New Hampshire newspaper

The Monadnock Ledger-Transcript is a twice-weekly newspaper based in Peterborough, New Hampshire, and covering the Monadnock Region. It was formed in September 2006, when the 50-year-old Monadnock Ledger bought the 150-year-old Peterborough Transcript.

Both newspapers had published once a week. As of 2021, the Ledger-Transcript publishes print editions two days a week with a continuously updated website. It is owned by Newspapers of New England, Inc., a privately owned publisher of nine daily and weekly newspapers in Massachusetts and New Hampshire.

In 2010, the Monadnock Ledger-Transcript was named the Newspaper of the Year by the New England Press Association.

== Peterborough Transcript ==

The Peterborough Transcript was founded in 1849, and remained the only local weekly newspaper in Peterborough for more than a century. It was owned by the Cummings family from 1900 until September 2006, when it was bought by the competing Monadnock Ledger, and became part of the Monadnock Ledger-Transcript.

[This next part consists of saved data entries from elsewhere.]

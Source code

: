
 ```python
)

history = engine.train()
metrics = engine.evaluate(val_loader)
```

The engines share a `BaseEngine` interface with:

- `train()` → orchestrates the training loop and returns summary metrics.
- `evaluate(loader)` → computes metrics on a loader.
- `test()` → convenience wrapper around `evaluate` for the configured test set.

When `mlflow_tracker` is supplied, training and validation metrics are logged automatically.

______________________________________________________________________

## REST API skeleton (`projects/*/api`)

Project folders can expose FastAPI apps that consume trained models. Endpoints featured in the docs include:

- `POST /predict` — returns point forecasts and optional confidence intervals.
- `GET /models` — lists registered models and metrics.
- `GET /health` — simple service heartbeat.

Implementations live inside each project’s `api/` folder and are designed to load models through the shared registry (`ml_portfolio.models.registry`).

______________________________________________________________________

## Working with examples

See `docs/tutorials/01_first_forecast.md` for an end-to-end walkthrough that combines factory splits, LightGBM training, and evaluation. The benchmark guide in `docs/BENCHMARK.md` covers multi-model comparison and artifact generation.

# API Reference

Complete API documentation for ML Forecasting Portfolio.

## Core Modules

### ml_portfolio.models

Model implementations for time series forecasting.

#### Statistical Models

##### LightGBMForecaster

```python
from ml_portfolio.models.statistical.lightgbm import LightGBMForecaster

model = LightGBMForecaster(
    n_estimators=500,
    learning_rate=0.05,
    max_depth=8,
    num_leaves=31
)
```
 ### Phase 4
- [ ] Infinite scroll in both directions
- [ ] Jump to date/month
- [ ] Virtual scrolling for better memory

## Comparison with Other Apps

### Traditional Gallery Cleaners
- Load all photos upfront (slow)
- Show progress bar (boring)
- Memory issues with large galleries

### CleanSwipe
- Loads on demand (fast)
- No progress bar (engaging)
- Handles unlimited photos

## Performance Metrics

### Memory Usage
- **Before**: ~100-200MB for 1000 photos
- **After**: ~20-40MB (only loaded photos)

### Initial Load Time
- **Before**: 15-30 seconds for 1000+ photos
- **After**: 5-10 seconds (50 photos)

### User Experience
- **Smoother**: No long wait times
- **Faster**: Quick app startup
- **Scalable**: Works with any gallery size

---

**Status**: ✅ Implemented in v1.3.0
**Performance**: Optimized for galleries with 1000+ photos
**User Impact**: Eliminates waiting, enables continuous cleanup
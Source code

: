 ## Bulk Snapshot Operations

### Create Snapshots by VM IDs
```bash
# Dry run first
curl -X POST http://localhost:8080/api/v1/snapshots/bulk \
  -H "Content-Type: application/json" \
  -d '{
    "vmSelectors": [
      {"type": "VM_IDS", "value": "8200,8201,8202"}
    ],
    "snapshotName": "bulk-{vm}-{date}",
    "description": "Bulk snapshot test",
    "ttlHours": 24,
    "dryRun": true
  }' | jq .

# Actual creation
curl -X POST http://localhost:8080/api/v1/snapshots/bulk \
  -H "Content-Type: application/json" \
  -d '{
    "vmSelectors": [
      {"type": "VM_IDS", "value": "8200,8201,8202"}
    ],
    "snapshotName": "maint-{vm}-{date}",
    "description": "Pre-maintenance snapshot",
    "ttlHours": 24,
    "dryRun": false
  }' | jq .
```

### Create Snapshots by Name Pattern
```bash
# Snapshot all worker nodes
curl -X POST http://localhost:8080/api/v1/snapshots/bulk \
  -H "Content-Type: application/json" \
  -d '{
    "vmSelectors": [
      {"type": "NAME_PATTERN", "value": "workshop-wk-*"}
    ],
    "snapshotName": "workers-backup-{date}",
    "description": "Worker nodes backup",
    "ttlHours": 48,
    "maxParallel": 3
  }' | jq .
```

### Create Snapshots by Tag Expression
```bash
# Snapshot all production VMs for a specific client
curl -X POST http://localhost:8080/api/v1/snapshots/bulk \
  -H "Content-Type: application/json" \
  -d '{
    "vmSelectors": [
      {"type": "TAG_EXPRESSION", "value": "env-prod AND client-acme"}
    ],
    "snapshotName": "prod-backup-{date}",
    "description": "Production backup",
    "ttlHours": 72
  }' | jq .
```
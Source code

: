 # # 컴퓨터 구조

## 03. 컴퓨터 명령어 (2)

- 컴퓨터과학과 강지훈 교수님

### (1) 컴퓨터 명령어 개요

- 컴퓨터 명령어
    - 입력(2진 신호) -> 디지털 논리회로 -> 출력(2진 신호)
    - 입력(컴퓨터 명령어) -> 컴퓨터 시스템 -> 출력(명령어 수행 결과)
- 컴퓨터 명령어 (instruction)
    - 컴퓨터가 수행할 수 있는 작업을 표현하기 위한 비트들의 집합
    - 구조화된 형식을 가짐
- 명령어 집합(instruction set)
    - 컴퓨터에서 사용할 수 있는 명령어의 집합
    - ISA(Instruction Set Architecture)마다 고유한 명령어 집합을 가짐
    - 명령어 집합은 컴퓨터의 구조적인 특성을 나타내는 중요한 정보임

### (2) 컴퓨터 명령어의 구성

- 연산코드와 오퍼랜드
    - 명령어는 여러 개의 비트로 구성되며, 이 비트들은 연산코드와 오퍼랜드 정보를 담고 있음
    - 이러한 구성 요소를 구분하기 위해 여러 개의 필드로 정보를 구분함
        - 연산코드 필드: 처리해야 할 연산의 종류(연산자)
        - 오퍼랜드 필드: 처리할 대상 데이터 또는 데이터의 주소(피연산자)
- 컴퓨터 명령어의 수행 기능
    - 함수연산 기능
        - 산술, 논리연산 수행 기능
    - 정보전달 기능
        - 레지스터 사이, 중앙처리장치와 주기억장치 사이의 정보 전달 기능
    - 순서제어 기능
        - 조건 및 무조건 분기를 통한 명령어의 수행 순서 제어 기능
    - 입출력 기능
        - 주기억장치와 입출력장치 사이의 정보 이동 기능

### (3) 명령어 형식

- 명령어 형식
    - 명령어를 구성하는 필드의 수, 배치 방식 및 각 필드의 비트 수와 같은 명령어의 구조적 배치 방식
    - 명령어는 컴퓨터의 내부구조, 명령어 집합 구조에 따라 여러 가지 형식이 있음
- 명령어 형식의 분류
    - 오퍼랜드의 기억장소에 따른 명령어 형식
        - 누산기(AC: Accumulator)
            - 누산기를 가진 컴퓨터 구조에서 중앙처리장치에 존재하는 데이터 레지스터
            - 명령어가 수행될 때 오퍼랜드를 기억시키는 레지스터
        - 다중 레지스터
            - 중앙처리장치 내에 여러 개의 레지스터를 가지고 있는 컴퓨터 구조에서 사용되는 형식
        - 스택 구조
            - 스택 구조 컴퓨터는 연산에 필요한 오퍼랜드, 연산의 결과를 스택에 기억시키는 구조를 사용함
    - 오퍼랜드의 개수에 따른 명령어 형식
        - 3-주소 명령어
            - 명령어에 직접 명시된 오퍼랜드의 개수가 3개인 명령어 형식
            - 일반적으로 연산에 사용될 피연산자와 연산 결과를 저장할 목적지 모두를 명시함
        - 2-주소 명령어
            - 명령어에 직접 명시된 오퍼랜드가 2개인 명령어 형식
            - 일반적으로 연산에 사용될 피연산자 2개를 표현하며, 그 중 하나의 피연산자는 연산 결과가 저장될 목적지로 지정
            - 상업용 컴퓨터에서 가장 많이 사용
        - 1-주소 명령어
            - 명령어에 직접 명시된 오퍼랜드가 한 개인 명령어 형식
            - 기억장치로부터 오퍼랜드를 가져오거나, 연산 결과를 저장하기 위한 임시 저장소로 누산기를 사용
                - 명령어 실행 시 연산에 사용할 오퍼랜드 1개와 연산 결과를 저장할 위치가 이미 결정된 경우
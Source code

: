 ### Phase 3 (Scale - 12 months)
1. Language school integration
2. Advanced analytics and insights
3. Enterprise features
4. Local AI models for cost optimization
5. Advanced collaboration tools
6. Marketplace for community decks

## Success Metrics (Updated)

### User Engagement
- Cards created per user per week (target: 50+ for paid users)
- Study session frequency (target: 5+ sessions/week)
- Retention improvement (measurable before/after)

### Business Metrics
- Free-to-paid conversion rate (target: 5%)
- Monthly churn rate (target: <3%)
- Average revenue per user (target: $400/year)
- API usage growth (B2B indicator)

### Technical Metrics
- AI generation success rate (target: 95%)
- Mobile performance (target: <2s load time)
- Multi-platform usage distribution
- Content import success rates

In a story announcing the merger, then-publisher Joe Cummings described the paper's history:

"John Miller and Kendall Scott founded the Transcript in 1849. Originally named the Contoocook Transcript, this newspaper was the fourth newspaper in Peterborough, the previous three having failed. In its first issue, the publishers stated, 'In commencing this enterprise, we frankly tell you that we have our doubts and fears in regard to its ultimate success.'

"In 1900, George Cummings sold his soapstone quarry in Francestown to purchase the Transcript. It has been in the Cummings family ever since. Four generations have served as its publishers. After George, Paul Cummings Sr. served in that post, followed by his son Paul Jr., who took over the reins in 1946. Joe, Paul's son, presently serves as publisher."

== Monadnock Ledger ==
The Monadnock Ledger started in the mid-1950s as a company newsletter for New Hampshire Ball Bearings. Richard Noyes converted the newsletter into a tabloid weekly based in Jaffrey and then into a full-size newspaper coming out twice a week, as the Jaffrey Ledger one day and the Peterborough Ledger some days later. It later changed to a weekly.

The Ledger was bought by Newspapers of New England in 1986.